Same here. I just want a phone that can make phone calls. In fact, I only have a landline. It's definitely easier on the wallet! Unlimited calling, including long distance for $20/month flat. Getting cell phones for me and the kids on a shared plan, with some daytime minutes, some long distance, unlimited text and some data would cost me like ten times that.
I want my cell phone to be as "dumb" as possible. Like a cartoon I once saw, of a customer at a cell phone kiosk: "I want a phone that's just a phone."
Sandboxing sort of makes sense for a web browser and dinky apps. But yes, for regular old software it just gets in your way.

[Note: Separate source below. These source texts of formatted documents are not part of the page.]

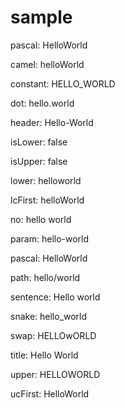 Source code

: # sample

pascal: HelloWorld

camel: helloWorld

constant: HELLO_WORLD

dot: hello.world

header: Hello-World

isLower: false

isUpper: false

lower: helloworld

lcFirst: helloWorld

no: hello world

param: hello-world

pascal: HelloWorld

path: hello/world

sentence: Hello world

snake: hello_world

swap: HELLOwORLD

title: Hello World

upper: HELLOWORLD

ucFirst: HelloWorld
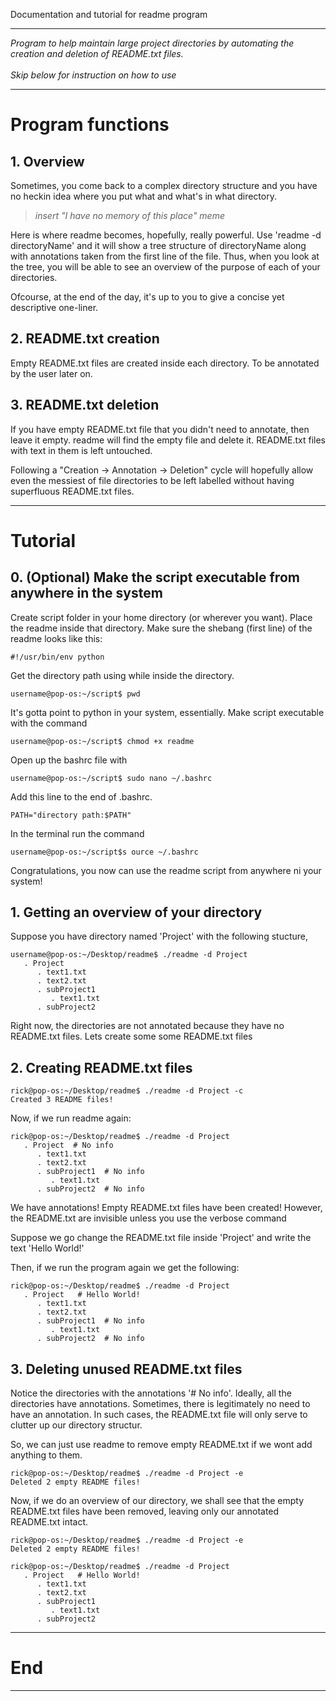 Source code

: Documentation and tutorial for readme program

* * *

*Program to help maintain large project directories by
automating the creation and deletion of README.txt files. 
<br><br>
Skip below for instruction on how to use*

* * *

# Program functions

## 1. Overview

Sometimes, you come back to a complex directory structure
and you have no heckin idea where you put what and what's
in what directory. 

> *insert "I have no memory of this place" meme*

Here is where readme becomes, hopefully, really powerful.
Use 'readme -d directoryName' and it will show a tree
structure of directoryName along with annotations taken
from the first line of the file. Thus, when you look
at the tree, you will be able to see an overview of the
purpose of each of your directories. 

Ofcourse, at the end of the day, it's up to you to
give a concise yet descriptive one-liner.


## 2. README.txt creation 
   
Empty README.txt files are created inside each directory.
To be annotated by the user later on. 


## 3. README.txt deletion

If you have empty README.txt file that you didn't need to
annotate, then leave it empty. readme will find the 
empty file and delete it. README.txt files with text in
them is left untouched. 

Following a "Creation -> Annotation -> Deletion" 
cycle will hopefully allow even the messiest of file 
directories to be left labelled without having
superfluous README.txt files.


* * *


#	Tutorial


## 0. (Optional) Make the script executable from anywhere in the system

Create script folder in your home directory (or wherever you want).
Place the readme inside that directory.
Make sure the shebang (first line) of the readme looks like this:
   
   	#!/usr/bin/env python
   
Get the directory path using while inside the directory.

   	username@pop-os:~/script$ pwd

It's gotta point to python in your system, essentially.
Make script executable with the command 
   
   	username@pop-os:~/script$ chmod +x readme 
   
Open up the bashrc file with 
   
   	username@pop-os:~/script$ sudo nano ~/.bashrc
   
Add this line to the end of .bashrc.
   
   	PATH="directory path:$PATH"
   
In the terminal run the command 

   	username@pop-os:~/script$s ource ~/.bashrc

Congratulations, you now can use the readme script from anywhere ni your system! 



## 1. Getting an overview of your directory

Suppose you have directory named 'Project' with the following stucture, 

	username@pop-os:~/Desktop/readme$ ./readme -d Project
	   . Project
	      . text1.txt
	      . text2.txt
	      . subProject1
	         . text1.txt
	      . subProject2

Right now, the directories are not annotated because they have no
README.txt files. Lets create some some README.txt files

## 2. Creating README.txt files

	rick@pop-os:~/Desktop/readme$ ./readme -d Project -c
	Created 3 README files!

Now, if we run readme again:
	
	rick@pop-os:~/Desktop/readme$ ./readme -d Project 
	   . Project  # No info	
	      . text1.txt
	      . text2.txt
	      . subProject1  # No info	
	         . text1.txt
	      . subProject2  # No info	

We have annotations! Empty README.txt files have been created!
However, the README.txt are invisible unless you use the verbose command

Suppose we go change the README.txt file inside 'Project' and write
the text 'Hello World!'
 
Then, if we run the program again we get the following:

	rick@pop-os:~/Desktop/readme$ ./readme -d Project
	   . Project   # Hello World!
	      . text1.txt
	      . text2.txt
	      . subProject1  # No info	
	         . text1.txt
	      . subProject2  # No info	


## 3. Deleting unused README.txt files

Notice the directories with the annotations '# No info'. 
Ideally, all the directories have annotations. Sometimes, 
there is legitimately no need to have an annotation. In such 
cases, the README.txt file will only serve to clutter up our 
directory structur. 

So, we can just use readme to remove empty README.txt if we
wont add anything to them.


	rick@pop-os:~/Desktop/readme$ ./readme -d Project -e
	Deleted 2 empty README files!


Now, if we do an overview of our directory, we shall see
that the empty README.txt files have been removed, leaving
only our annotated README.txt intact.


	rick@pop-os:~/Desktop/readme$ ./readme -d Project -e
	Deleted 2 empty README files!
	
	rick@pop-os:~/Desktop/readme$ ./readme -d Project 
	   . Project   # Hello World!
	      . text1.txt
	      . text2.txt
	      . subProject1
	         . text1.txt
	      . subProject2
	




----------------------------------------------------------------
# End
----------------------------------------------------------------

So developers are not happy and have not been implementing Apple's sandboxing because it is restricting. It's restrictive and restricting some things that they would like to be able to do, reaching out of their own file system zone
So yeah, dinky apps sold online (no matter which device they run on) will run sandboxed. I mean, just how much access a dumb twitter client or weather app should need on your PC? That's not one of my real concerns.
They're talking about all apps sold in the Mac App Store
Like they said, you can still install software that's not sandboxed, and most likely it'll always stay that way. I can live with that. That's not my main issue with Win8 either (simpleminded Metro apps run sandboxed, but everything else isn't)
Too bad there's nowhere else to go I guess. Yes, Windows and OS X may possibly one day be entirely sandboxed, as unlikely as it seems, and that would make running some software a real pain or downright impossible. However the main alternative to both is fundamentally incompatible with commercial software, so it'll most likely never be a viable platform for a lot of us.
I think what will happen is that people who want a full operating system will have to migrate somewhere else
...which isn't what I'm after. It's all about being able to run the software you need, not "thinkering". For what it's worth, Linux can also be very much locked down (file permissions, sudo, chroot jailed apps, SELinux, etc). And if everybody else does it then they'll probably follow.
soon Linux will be the only place where people who want to tinker with their OS can go
All I want is to be able to run the software we need to get the job done. Right now that means running Windows, and OS X to a lesser extent (it still has FAR less useful apps, by a LONG shot, but it's still usable for a lot of tasks). However, even if Windows has more software going for it, they're going "full retard" with the UI, so I'd rather work on a Mac (not so much because it has an outstanding UI, but because anything and everything is better than Metro), and Macs stand a chance of getting more commercial software in the next few years (especially if MS screws up this badly). Linux offers an UI that's somewhat lesser than OS X (IMHO), but that's mostly irrelevant as it doesn't run the software we need and it most likely never will.